La investigación, llevada a cabo por un equipo de la Universidad Estatal de Georgia y publicada en la revista Brain Communications, se centró en el deterioro cognitivo leve (DCL), considerado un indicador crucial en la transición de un envejecimiento normal a la enfermedad de Alzheimer. A través de la evaluación de resonancias magnéticas de 332 individuos en diferentes etapas del deterioro cognitivo, los científicos examinaron el volumen de materia gris, que es esencial para funciones como el pensamiento, la memoria y el movimiento. Los resultados mostraron que, a pesar de obtener buenos puntajes en pruebas de evaluación, las mujeres pueden estar experimentando un daño cerebral significativo que no se refleja en sus resultados.
Uno de los aspectos más sorprendentes del estudio es cómo el cerebro femenino parece adaptarse al daño inicial. Al utilizar una mayor cantidad de regiones cerebrales para compensar, las mujeres pueden mantener un rendimiento cognitivo aparente, lo que podría enmascarar la progresión de la enfermedad. Mukesh Dhamala, profesor de neurociencia y autor principal del estudio, destacó que una mujer puede obtener una puntuación adecuada en el Mini-Examen del Estado Mental (MMSE) mientras que, en realidad, su cerebro ya está mostrando signos de deterioro que no son evidentes en la evaluación estándar.
Los análisis revelaron que, aunque en condiciones normales los volúmenes de materia gris son comparables entre hombres y mujeres, las diferencias emergen cuando se comienza a observar un leve deterioro cognitivo. En el caso de los hombres, la atrofia cerebral tiende a aparecer antes, mientras que en las mujeres, el deterioro se manifiesta de manera más extensa y pronunciada una vez que se alcanza la fase de deterioro leve. Esta discrepancia sugiere que las mujeres podrían estar sufriendo un daño cerebral avanzado antes de que se detecten cambios significativos en sus pruebas.

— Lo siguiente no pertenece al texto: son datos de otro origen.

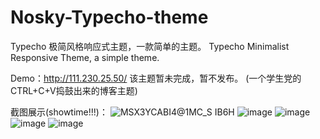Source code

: # Nosky-Typecho-theme
Typecho 极简风格响应式主题，一款简单的主题。 Typecho Minimalist Responsive Theme, a simple theme.

Demo：http://111.230.25.50/
该主题暂未完成，暂不发布。
(一个学生党的CTRL+C+V捣鼓出来的博客主题)

截图展示(showtime!!!)：
![MSX3YCABI`4@1MC_S IB`6H](https://github.com/Inon1y/Nosky-Typecho-theme/assets/91359128/eaab32a4-4634-4cff-a589-6a866b6208f3)
![image](https://github.com/Inon1y/Nosky-Typecho-theme/assets/91359128/92b3c3cc-7835-4d5e-8125-2fce1185b086)
![image](https://github.com/Inon1y/Nosky-Typecho-theme/assets/91359128/4015cc65-f821-4694-a54e-48f8ec7924cb)
![image](https://github.com/Inon1y/Nosky-Typecho-theme/assets/91359128/7a592740-083e-4b28-99a4-a8a039a31264)
![image](https://github.com/Inon1y/Nosky-Typecho-theme/assets/91359128/93f47c0b-332b-426b-afa3-4837386b291b)
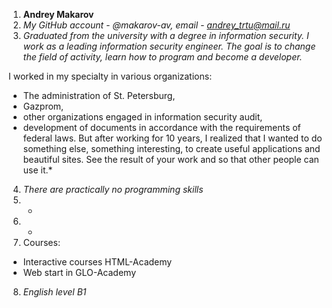 1. **Andrey Makarov**
2. *My GitHub account -  @makarov-av, email - andrey_trtu@mail.ru*
3. *Graduated from the university with a degree in information security. I work as a leading information security engineer.
The goal is to change the field of activity, learn how to program and become a developer.*

I worked in my specialty in various organizations:

* The administration of St. Petersburg,
* Gazprom,
* other organizations engaged in information security audit,
* development of documents in accordance with the requirements of federal laws.
But after working for 10 years, I realized that I wanted to do something else, something interesting, to create useful applications and beautiful sites.
See the result of your work and so that other people can use it.*

4. *There are practically no programming skills*
5. - 
6. - 
7. Сourses:
* Interactive courses HTML-Academy
* Web start in GLO-Academy
8. *English level B1*

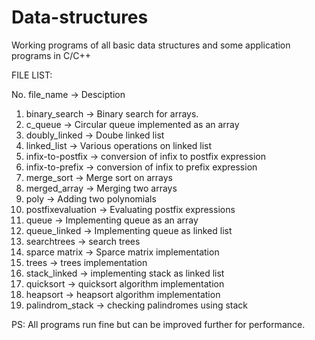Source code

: # Data-structures
Working programs of all basic data structures and some application programs  in C/C++

FILE LIST:

No. file_name ->  Desciption

1.  binary_search ->  Binary search for arrays.
2.  c_queue ->  Circular queue implemented as an array
3.  doubly_linked ->  Doube linked list
4.  linked_list ->  Various operations on linked list
5.  infix-to-postfix -> conversion of infix to postfix expression 
6.  infix-to-prefix ->  conversion of infix to prefix expression
7.  merge_sort -> Merge sort on arrays 
8.  merged_array -> Merging two arrays
9.  poly -> Adding two polynomials
10. postfixevaluation -> Evaluating postfix expressions
11. queue -> Implementing queue as an array
12. queue_linked ->  Implementing queue as linked list
13. searchtrees -> search trees
14. sparce matrix -> Sparce matrix implementation
15. trees -> trees implementation 
16. stack_linked ->  implementing stack as linked list
17. quicksort -> quicksort algorithm implementation
18. heapsort -> heapsort algorithm implementation
19. palindrom_stack -> checking palindromes using stack

PS: All programs run fine but can be improved further for performance. 
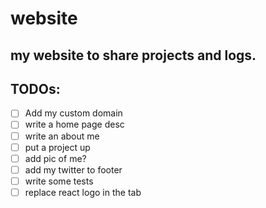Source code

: # website

## my website to share projects and logs. 

## TODOs:
- [ ] Add my custom domain
- [ ] write a home page desc
- [ ] write an about me
- [ ] put a project up
- [ ] add pic of me? 
- [ ] add my twitter to footer
- [ ] write some tests
- [ ] replace react logo in the tab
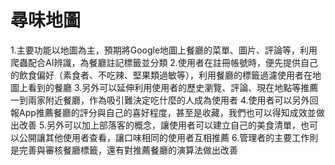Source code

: # 尋味地圖
1.主要功能以地圖為主，預期將Google地圖上餐廳的菜單、圖片、評論等，利用爬蟲配合AI辨識，為餐廳註記標籤並分類
2.使用者在註冊帳號時，便先提供自己的飲食偏好（素食者、不吃辣、堅果類過敏等），利用餐廳的標籤過濾使用者在地圖上看到的餐廳
3.另外可以延伸利用使用者的歷史瀏覽、評論、現在地點等推薦一到兩家附近餐廳，作為吸引難決定吃什麼的人成為使用者
4.使用者可以另外回報App推薦餐廳的評分與自己的喜好程度，甚至是收藏，我們也可以得知成效並做出改善
5.另外可以加上部落客的概念，讓使用者可以建立自己的美食清單，也可以公開讓其他使用者查看，讓口味相同的使用者互相推薦
6.管理者的主要工作則是完善與審核餐廳標籤，還有對推薦餐廳的演算法做出改善
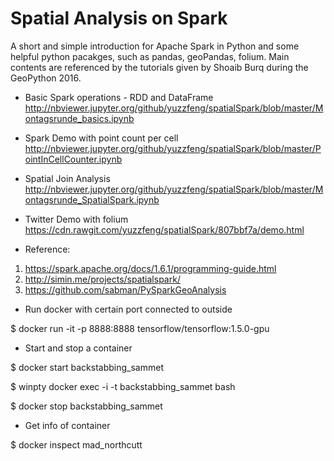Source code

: # Spatial Analysis on Spark

A short and simple introduction for Apache Spark in Python and some helpful python pacakges, such as pandas, geoPandas, folium. Main contents are referenced by the tutorials given by Shoaib Burq during the GeoPython 2016.

- Basic Spark operations - RDD and DataFrame
  http://nbviewer.jupyter.org/github/yuzzfeng/spatialSpark/blob/master/Montagsrunde_basics.ipynb

- Spark Demo with point count per cell
  http://nbviewer.jupyter.org/github/yuzzfeng/spatialSpark/blob/master/PointInCellCounter.ipynb
  
- Spatial Join Analysis
  http://nbviewer.jupyter.org/github/yuzzfeng/spatialSpark/blob/master/Montagsrunde_SpatialSpark.ipynb

- Twitter Demo with folium
  https://cdn.rawgit.com/yuzzfeng/spatialSpark/807bbf7a/demo.html

    
- Reference:
1. https://spark.apache.org/docs/1.6.1/programming-guide.html
2. http://simin.me/projects/spatialspark/
3. https://github.com/sabman/PySparkGeoAnalysis



- Run docker with certain port connected to outside

$ docker run -it -p 8888:8888 tensorflow/tensorflow:1.5.0-gpu


- Start and stop a container

$ docker start backstabbing_sammet

$ winpty docker exec -i -t backstabbing_sammet bash

$ docker stop backstabbing_sammet

- Get info of container

$ docker inspect mad_northcutt
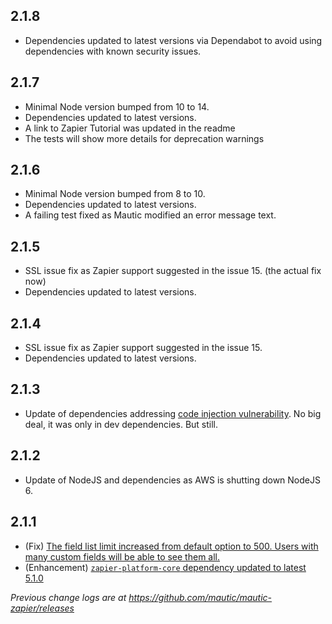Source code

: ## 2.1.8

* Dependencies updated to latest versions via Dependabot to avoid using dependencies with known security issues.

## 2.1.7

* Minimal Node version bumped from 10 to 14.
* Dependencies updated to latest versions.
* A link to Zapier Tutorial was updated in the readme
* The tests will show more details for deprecation warnings

## 2.1.6

* Minimal Node version bumped from 8 to 10.
* Dependencies updated to latest versions.
* A failing test fixed as Mautic modified an error message text.

## 2.1.5

* SSL issue fix as Zapier support suggested in the issue 15. (the actual fix now)
* Dependencies updated to latest versions.

## 2.1.4

* SSL issue fix as Zapier support suggested in the issue 15.
* Dependencies updated to latest versions.

## 2.1.3

* Update of dependencies addressing [code injection vulnerability](https://www.npmjs.com/advisories/813). No big deal, it was only in dev dependencies. But still.

## 2.1.2

* Update of NodeJS and dependencies as AWS is shutting down NodeJS 6.

## 2.1.1

* (Fix) [The field list limit increased from default option to 500. Users with many custom fields will be able to see them all.](https://github.com/mautic/mautic-zapier/commit/f40c52a2462454eb8bf79349f22beaa21308f6b4)
* (Enhancement) [`zapier-platform-core` dependency updated to latest 5.1.0](https://github.com/mautic/mautic-zapier/commit/397e0e0373d503dfbe493fc94a45eb5455629c6a)

_Previous change logs are at https://github.com/mautic/mautic-zapier/releases_
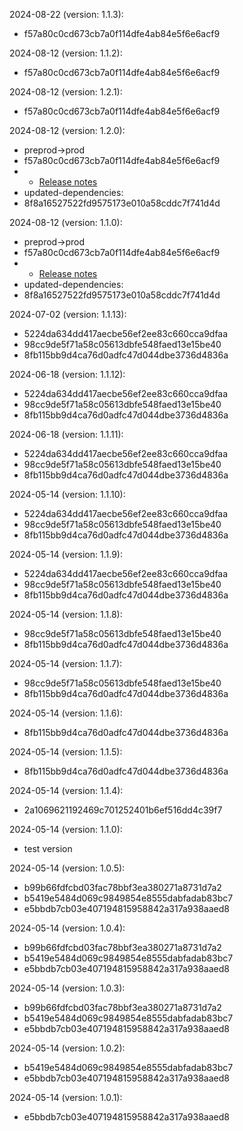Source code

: 2024-08-22 (version: 1.1.3):
- f57a80c0cd673cb7a0f114dfe4ab84e5f6e6acf9

2024-08-12 (version: 1.1.2):
- f57a80c0cd673cb7a0f114dfe4ab84e5f6e6acf9

2024-08-12 (version: 1.2.1):
- f57a80c0cd673cb7a0f114dfe4ab84e5f6e6acf9

2024-08-12 (version: 1.2.0):
- preprod->prod
- f57a80c0cd673cb7a0f114dfe4ab84e5f6e6acf9
- - [Release notes](https://github.com/babel/babel/releases)
- updated-dependencies:
- 8f8a16527522fd9575173e010a58cddc7f741d4d

2024-08-12 (version: 1.1.0):
- preprod->prod
- f57a80c0cd673cb7a0f114dfe4ab84e5f6e6acf9
- - [Release notes](https://github.com/babel/babel/releases)
- updated-dependencies:
- 8f8a16527522fd9575173e010a58cddc7f741d4d

2024-07-02 (version: 1.1.13):
- 5224da634dd417aecbe56ef2ee83c660cca9dfaa
- 98cc9de5f71a58c05613dbfe548faed13e15be40
- 8fb115bb9d4ca76d0adfc47d044dbe3736d4836a

2024-06-18 (version: 1.1.12):
- 5224da634dd417aecbe56ef2ee83c660cca9dfaa
- 98cc9de5f71a58c05613dbfe548faed13e15be40
- 8fb115bb9d4ca76d0adfc47d044dbe3736d4836a

2024-06-18 (version: 1.1.11):
- 5224da634dd417aecbe56ef2ee83c660cca9dfaa
- 98cc9de5f71a58c05613dbfe548faed13e15be40
- 8fb115bb9d4ca76d0adfc47d044dbe3736d4836a

2024-05-14 (version: 1.1.10):
- 5224da634dd417aecbe56ef2ee83c660cca9dfaa
- 98cc9de5f71a58c05613dbfe548faed13e15be40
- 8fb115bb9d4ca76d0adfc47d044dbe3736d4836a

2024-05-14 (version: 1.1.9):
- 5224da634dd417aecbe56ef2ee83c660cca9dfaa
- 98cc9de5f71a58c05613dbfe548faed13e15be40
- 8fb115bb9d4ca76d0adfc47d044dbe3736d4836a

2024-05-14 (version: 1.1.8):
- 98cc9de5f71a58c05613dbfe548faed13e15be40
- 8fb115bb9d4ca76d0adfc47d044dbe3736d4836a

2024-05-14 (version: 1.1.7):
- 98cc9de5f71a58c05613dbfe548faed13e15be40
- 8fb115bb9d4ca76d0adfc47d044dbe3736d4836a

2024-05-14 (version: 1.1.6):
- 8fb115bb9d4ca76d0adfc47d044dbe3736d4836a

2024-05-14 (version: 1.1.5):
- 8fb115bb9d4ca76d0adfc47d044dbe3736d4836a

2024-05-14 (version: 1.1.4):
- 2a1069621192469c701252401b6ef516dd4c39f7

2024-05-14 (version: 1.1.0):
- test version

2024-05-14 (version: 1.0.5):
- b99b66fdfcbd03fac78bbf3ea380271a8731d7a2
- b5419e5484d069c9849854e8555dabfadab83bc7
- e5bbdb7cb03e407194815958842a317a938aaed8

2024-05-14 (version: 1.0.4):
- b99b66fdfcbd03fac78bbf3ea380271a8731d7a2
- b5419e5484d069c9849854e8555dabfadab83bc7
- e5bbdb7cb03e407194815958842a317a938aaed8

2024-05-14 (version: 1.0.3):
- b99b66fdfcbd03fac78bbf3ea380271a8731d7a2
- b5419e5484d069c9849854e8555dabfadab83bc7
- e5bbdb7cb03e407194815958842a317a938aaed8

2024-05-14 (version: 1.0.2):
- b5419e5484d069c9849854e8555dabfadab83bc7
- e5bbdb7cb03e407194815958842a317a938aaed8

2024-05-14 (version: 1.0.1):
- e5bbdb7cb03e407194815958842a317a938aaed8

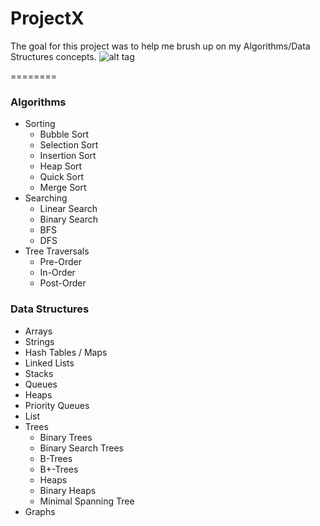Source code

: ProjectX
========
The goal for this project was to help me brush up on my Algorithms/Data Structures concepts. 
![alt tag](http://apelbaum.files.wordpress.com/2011/10/yaacovapelbaumbigoplot.jpg)

========
### Algorithms
- Sorting
	- Bubble Sort 
	- Selection Sort
	- Insertion Sort
	- Heap Sort
	- Quick Sort
	- Merge Sort
- Searching
    - Linear Search 
    - Binary Search
    - BFS
    - DFS
- Tree Traversals
    - Pre-Order
    - In-Order
    - Post-Order

### Data Structures
- Arrays
- Strings
- Hash Tables / Maps 
- Linked Lists
- Stacks
- Queues
- Heaps
- Priority Queues 
- List
- Trees
    - Binary Trees
	- Binary Search Trees
	- B-Trees
	- B+-Trees
	- Heaps
	- Binary Heaps
    - Minimal Spanning Tree
- Graphs




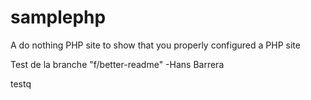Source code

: samplephp
=========

A do nothing PHP site to show that you properly configured a PHP site

Test de la branche "f/better-readme"  -Hans Barrera

testq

Este fenómeno de enmascaramiento podría resultar en un retraso en la atención médica para las mujeres, lo que subraya la urgencia de reformular las estrategias de diagnóstico. Los investigadores sugieren que se deben considerar variables como las hormonas y la genética al interpretar los resultados de las pruebas. Esto podría llevar a un enfoque más personalizado en la medicina, donde las evaluaciones se ajusten según el género del paciente y se implementen intervenciones más tempranas y efectivas.
Dhamala concluyó que los hallazgos de este estudio representan un paso hacia la creación de ventanas de cribado específicas para cada sexo, lo que podría incluir a mujeres en etapas cruciales como la mediana edad o el periodo posmenopáusico. De esta manera, se espera que se logren diagnósticos más precisos y se inicien tratamientos oportunos, lo que podría mejorar significativamente la calidad de vida de las mujeres afectadas por el Alzheimer.